_Records from a data collection_:
Content starts
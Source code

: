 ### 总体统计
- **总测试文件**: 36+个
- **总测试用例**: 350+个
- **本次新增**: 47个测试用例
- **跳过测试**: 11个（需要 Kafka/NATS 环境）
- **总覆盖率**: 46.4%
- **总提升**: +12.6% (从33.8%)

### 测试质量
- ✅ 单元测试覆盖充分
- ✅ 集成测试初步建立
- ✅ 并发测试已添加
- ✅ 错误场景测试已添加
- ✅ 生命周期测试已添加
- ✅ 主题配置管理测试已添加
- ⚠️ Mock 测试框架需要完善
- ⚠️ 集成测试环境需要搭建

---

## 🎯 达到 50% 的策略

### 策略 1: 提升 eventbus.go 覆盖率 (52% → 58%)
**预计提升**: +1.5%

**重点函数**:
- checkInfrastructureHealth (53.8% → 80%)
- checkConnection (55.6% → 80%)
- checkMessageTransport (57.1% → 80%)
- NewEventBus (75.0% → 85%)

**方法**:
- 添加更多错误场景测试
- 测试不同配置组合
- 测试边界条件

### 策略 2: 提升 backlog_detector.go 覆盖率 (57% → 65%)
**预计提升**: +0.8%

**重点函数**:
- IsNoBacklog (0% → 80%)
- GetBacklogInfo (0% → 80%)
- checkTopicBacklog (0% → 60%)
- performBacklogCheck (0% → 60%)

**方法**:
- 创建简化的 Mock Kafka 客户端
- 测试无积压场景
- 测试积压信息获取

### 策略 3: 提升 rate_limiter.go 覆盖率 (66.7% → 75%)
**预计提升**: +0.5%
Content ends
_Exercise requirements_:
Take the lines from the first line of the records through the line holding "- ⚠️ Mock 测试框架需要完善", both included, and please reproduce them exactly with nothing added.

_Task solution_:
Source code

: ### 总体统计
- **总测试文件**: 36+个
- **总测试用例**: 350+个
- **本次新增**: 47个测试用例
- **跳过测试**: 11个（需要 Kafka/NATS 环境）
- **总覆盖率**: 46.4%
- **总提升**: +12.6% (从33.8%)

### 测试质量
- ✅ 单元测试覆盖充分
- ✅ 集成测试初步建立
- ✅ 并发测试已添加
- ✅ 错误场景测试已添加
- ✅ 生命周期测试已添加
- ✅ 主题配置管理测试已添加
- ⚠️ Mock 测试框架需要完善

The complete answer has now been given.